┌──

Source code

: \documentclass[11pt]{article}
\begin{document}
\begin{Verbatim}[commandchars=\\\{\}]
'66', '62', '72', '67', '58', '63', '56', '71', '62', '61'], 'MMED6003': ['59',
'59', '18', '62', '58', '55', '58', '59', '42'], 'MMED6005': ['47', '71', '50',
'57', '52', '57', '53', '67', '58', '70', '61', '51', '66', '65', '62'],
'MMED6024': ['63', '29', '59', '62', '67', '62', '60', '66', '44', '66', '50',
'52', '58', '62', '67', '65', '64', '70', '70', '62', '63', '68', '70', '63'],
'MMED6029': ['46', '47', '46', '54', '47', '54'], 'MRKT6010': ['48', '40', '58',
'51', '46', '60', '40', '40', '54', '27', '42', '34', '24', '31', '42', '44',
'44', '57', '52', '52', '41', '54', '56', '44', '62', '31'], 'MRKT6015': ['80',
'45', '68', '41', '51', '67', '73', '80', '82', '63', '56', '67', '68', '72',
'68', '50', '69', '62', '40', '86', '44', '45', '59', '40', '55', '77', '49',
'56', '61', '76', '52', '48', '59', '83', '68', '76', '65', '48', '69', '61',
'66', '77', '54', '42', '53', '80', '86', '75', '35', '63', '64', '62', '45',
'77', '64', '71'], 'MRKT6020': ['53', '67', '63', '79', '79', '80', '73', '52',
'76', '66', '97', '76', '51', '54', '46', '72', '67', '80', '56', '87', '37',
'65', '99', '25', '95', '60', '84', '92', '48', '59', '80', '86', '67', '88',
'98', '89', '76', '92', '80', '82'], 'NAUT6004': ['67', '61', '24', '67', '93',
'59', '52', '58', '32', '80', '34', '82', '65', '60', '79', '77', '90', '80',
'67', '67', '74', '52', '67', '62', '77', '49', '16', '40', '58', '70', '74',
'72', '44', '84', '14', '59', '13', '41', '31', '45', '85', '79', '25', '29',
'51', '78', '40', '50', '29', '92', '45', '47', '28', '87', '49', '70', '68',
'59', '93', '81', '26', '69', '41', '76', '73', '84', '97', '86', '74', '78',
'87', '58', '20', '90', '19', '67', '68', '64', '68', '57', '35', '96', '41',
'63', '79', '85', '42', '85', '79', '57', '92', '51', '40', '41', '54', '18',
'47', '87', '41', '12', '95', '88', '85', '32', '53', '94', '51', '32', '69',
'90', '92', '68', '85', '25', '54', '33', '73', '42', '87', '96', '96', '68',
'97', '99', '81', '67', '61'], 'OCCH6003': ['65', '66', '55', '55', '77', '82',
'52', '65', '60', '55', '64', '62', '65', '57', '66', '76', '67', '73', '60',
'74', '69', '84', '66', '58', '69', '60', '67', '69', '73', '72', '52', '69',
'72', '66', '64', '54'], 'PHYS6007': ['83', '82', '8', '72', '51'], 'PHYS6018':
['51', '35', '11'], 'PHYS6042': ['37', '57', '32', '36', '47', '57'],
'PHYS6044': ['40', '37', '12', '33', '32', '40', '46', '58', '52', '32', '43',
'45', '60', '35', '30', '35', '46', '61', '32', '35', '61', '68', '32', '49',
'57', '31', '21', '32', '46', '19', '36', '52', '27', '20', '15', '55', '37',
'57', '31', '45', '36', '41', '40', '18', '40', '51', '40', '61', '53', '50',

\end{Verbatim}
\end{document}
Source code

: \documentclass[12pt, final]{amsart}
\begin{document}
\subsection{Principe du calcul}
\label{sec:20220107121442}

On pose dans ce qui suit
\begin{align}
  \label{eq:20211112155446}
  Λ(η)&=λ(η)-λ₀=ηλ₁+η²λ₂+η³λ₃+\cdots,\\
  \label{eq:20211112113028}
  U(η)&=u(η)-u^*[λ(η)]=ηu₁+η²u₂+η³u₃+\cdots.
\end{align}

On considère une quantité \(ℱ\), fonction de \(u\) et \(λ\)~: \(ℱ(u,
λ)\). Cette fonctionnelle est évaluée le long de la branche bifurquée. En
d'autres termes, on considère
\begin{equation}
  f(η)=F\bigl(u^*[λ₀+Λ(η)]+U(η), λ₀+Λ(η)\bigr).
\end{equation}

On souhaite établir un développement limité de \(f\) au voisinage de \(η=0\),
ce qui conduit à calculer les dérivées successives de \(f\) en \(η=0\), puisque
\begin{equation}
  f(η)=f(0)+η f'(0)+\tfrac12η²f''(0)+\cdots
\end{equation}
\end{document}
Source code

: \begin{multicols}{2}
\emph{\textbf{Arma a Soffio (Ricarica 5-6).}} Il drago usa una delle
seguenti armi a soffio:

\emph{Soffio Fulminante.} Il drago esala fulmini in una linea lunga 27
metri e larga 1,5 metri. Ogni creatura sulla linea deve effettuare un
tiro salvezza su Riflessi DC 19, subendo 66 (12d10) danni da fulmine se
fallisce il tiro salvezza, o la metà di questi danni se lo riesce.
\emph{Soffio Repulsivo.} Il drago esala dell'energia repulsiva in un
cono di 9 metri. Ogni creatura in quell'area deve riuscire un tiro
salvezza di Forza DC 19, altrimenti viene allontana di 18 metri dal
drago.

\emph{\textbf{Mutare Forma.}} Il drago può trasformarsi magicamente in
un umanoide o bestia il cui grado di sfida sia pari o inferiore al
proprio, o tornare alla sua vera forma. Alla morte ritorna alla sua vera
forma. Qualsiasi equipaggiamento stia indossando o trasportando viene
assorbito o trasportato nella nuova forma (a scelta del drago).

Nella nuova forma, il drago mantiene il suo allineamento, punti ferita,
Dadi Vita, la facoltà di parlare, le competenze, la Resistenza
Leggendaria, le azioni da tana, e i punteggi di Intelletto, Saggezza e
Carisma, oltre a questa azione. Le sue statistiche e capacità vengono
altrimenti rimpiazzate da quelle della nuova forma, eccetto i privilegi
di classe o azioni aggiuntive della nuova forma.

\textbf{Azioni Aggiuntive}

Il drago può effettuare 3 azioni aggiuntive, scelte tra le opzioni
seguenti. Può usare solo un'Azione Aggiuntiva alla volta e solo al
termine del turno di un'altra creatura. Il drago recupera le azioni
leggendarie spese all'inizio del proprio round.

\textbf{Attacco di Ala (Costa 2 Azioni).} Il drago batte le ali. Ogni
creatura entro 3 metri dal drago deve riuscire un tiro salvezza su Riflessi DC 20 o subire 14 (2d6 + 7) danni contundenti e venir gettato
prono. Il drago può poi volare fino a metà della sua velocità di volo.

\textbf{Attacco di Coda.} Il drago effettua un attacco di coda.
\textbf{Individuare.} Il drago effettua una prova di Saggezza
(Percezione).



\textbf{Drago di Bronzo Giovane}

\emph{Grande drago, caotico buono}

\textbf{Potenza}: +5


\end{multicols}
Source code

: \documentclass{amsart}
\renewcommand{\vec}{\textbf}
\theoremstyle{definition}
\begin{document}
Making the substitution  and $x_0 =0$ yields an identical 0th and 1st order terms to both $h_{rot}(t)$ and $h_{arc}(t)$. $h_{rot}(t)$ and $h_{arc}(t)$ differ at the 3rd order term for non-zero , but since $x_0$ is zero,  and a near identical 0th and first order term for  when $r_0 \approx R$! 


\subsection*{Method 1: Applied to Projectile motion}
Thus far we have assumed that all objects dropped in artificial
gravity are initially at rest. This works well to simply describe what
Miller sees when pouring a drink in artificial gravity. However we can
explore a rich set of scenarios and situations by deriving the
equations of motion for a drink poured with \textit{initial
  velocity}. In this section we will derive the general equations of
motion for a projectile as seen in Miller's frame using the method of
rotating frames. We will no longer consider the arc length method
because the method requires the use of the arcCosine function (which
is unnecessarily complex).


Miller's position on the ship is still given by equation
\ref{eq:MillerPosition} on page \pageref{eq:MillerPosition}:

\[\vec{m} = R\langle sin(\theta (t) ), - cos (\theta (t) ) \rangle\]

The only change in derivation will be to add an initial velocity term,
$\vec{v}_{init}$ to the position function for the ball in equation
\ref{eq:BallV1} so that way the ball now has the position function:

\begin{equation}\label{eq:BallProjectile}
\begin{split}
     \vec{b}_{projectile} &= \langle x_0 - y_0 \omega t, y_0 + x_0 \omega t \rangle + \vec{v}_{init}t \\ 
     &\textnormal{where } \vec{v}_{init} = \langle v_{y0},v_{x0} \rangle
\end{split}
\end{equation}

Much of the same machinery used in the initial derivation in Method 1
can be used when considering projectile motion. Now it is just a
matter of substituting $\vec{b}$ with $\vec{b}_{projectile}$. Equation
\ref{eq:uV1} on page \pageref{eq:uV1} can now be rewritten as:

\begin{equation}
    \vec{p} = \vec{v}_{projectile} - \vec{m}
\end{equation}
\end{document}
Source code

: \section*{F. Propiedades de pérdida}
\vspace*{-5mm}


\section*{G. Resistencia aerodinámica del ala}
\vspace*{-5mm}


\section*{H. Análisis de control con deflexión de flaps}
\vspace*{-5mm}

└──

▸ What the task asks: The answer should consist only of the lines from the one with "so that way" to the final line of the records above, retyped word for word.

▸ Result for this exercise:
\ref{eq:BallV1} so that way the ball now has the position function:

\begin{equation}\label{eq:BallProjectile}
\begin{split}
     \vec{b}_{projectile} &= \langle x_0 - y_0 \omega t, y_0 + x_0 \omega t \rangle + \vec{v}_{init}t \\ 
     &\textnormal{where } \vec{v}_{init} = \langle v_{y0},v_{x0} \rangle
\end{split}
\end{equation}

Much of the same machinery used in the initial derivation in Method 1
can be used when considering projectile motion. Now it is just a
matter of substituting $\vec{b}$ with $\vec{b}_{projectile}$. Equation
\ref{eq:uV1} on page \pageref{eq:uV1} can now be rewritten as:

\begin{equation}
    \vec{p} = \vec{v}_{projectile} - \vec{m}
\end{equation}
\end{document}
Source code

: \section*{F. Propiedades de pérdida}
\vspace*{-5mm}


\section*{G. Resistencia aerodinámica del ala}
\vspace*{-5mm}


\section*{H. Análisis de control con deflexión de flaps}
\vspace*{-5mm}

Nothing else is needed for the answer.